**Problem requirements**: When the line containing "of bits we read" is reached, include it and end there; set down verbatim every line before it, starting at the top of the records.

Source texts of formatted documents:
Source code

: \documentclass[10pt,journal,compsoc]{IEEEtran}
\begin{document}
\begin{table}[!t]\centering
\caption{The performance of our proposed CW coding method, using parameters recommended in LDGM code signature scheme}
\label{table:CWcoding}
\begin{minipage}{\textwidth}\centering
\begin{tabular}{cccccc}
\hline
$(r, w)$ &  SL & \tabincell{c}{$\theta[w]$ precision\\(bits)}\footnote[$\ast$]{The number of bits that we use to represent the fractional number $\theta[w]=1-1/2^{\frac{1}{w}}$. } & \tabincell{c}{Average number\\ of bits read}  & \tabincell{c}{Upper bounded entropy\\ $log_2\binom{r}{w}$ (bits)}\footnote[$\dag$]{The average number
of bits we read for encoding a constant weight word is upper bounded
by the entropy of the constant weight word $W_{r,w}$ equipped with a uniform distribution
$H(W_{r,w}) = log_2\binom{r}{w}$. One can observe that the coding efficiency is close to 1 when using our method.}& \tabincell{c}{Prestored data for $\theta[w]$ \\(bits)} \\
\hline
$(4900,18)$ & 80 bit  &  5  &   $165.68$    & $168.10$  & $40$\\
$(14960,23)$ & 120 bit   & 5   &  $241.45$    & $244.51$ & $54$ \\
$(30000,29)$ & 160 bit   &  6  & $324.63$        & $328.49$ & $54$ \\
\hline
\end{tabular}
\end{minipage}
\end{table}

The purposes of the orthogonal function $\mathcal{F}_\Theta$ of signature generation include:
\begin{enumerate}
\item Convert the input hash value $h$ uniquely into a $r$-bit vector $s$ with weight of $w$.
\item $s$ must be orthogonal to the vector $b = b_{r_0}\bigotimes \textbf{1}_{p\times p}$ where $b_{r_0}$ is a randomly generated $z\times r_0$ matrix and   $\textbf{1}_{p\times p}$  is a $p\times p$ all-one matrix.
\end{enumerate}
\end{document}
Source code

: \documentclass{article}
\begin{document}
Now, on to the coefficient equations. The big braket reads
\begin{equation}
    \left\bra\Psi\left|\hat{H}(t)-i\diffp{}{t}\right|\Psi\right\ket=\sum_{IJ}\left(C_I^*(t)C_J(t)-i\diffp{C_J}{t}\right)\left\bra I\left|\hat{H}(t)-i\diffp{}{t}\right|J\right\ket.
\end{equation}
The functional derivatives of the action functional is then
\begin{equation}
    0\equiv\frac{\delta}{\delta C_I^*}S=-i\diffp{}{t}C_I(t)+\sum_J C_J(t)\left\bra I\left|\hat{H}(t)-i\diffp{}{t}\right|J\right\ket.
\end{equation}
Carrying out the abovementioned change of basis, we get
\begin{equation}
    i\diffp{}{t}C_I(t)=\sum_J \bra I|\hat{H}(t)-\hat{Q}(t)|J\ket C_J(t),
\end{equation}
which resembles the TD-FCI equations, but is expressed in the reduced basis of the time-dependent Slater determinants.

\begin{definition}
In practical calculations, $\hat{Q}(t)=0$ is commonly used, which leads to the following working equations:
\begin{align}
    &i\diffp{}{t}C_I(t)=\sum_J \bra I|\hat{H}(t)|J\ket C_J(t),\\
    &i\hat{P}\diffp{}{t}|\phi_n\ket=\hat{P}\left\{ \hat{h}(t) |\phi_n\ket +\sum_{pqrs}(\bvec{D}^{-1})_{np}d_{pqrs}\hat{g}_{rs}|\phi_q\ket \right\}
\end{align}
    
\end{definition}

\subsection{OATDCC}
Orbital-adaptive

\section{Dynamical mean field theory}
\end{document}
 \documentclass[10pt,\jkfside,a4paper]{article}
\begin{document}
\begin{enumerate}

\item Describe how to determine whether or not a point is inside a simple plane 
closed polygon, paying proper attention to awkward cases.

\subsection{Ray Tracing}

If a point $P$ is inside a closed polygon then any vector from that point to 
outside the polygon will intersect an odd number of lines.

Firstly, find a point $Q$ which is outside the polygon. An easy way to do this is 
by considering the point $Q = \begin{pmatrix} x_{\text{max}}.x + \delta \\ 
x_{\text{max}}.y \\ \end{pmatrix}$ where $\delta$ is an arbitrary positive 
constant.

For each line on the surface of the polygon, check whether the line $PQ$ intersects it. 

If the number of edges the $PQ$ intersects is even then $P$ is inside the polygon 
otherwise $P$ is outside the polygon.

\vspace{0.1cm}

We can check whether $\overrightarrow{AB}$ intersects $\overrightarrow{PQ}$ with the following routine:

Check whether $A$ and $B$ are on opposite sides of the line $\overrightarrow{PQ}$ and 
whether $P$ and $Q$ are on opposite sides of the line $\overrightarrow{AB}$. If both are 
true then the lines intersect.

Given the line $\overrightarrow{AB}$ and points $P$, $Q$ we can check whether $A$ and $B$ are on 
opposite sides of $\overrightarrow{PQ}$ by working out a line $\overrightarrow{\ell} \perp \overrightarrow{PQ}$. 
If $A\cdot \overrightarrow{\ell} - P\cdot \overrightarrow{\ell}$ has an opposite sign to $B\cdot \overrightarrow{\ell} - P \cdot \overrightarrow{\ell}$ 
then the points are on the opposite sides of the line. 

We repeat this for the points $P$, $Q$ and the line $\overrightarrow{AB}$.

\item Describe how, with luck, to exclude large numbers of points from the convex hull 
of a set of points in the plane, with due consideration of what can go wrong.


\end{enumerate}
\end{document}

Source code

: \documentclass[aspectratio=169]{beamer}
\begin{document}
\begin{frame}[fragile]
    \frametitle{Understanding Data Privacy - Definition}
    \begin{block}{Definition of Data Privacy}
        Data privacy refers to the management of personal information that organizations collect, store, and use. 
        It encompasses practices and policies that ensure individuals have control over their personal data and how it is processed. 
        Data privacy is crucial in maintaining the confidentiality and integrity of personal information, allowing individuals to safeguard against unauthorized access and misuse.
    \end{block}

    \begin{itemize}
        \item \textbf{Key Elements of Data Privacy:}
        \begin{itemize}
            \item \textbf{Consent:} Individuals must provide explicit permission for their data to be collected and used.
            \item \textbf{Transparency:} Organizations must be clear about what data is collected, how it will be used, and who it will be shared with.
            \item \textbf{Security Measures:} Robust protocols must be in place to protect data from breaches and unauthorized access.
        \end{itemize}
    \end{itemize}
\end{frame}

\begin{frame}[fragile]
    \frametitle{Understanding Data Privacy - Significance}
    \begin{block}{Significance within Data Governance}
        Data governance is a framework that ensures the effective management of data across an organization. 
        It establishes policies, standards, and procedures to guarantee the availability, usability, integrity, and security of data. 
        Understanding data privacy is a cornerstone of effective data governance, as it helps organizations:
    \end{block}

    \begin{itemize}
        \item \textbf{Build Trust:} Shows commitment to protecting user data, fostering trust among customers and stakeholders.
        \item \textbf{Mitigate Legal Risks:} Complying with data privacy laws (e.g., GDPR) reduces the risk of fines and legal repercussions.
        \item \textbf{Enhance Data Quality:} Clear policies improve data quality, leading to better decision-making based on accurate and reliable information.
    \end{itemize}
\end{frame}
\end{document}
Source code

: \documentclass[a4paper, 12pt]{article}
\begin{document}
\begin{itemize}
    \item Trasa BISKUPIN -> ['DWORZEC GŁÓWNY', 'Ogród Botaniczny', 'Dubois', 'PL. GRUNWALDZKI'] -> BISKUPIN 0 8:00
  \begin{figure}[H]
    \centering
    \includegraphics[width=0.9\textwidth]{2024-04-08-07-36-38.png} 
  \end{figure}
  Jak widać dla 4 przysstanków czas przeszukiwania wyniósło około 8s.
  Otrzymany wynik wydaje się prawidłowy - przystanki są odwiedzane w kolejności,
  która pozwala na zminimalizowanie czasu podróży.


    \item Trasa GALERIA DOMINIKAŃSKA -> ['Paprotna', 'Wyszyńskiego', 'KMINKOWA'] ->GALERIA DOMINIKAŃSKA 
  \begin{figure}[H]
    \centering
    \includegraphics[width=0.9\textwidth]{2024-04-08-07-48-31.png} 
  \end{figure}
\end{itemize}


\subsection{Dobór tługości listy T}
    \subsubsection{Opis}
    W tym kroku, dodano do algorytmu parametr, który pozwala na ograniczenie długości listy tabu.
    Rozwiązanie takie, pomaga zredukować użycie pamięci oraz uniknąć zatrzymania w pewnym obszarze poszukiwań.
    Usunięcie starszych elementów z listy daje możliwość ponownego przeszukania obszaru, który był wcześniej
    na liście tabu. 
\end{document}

**Written answer**:
Source code

: \documentclass[10pt,journal,compsoc]{IEEEtran}
\begin{document}
\begin{table}[!t]\centering
\caption{The performance of our proposed CW coding method, using parameters recommended in LDGM code signature scheme}
\label{table:CWcoding}
\begin{minipage}{\textwidth}\centering
\begin{tabular}{cccccc}
\hline
$(r, w)$ &  SL & \tabincell{c}{$\theta[w]$ precision\\(bits)}\footnote[$\ast$]{The number of bits that we use to represent the fractional number $\theta[w]=1-1/2^{\frac{1}{w}}$. } & \tabincell{c}{Average number\\ of bits read}  & \tabincell{c}{Upper bounded entropy\\ $log_2\binom{r}{w}$ (bits)}\footnote[$\dag$]{The average number
of bits we read for encoding a constant weight word is upper bounded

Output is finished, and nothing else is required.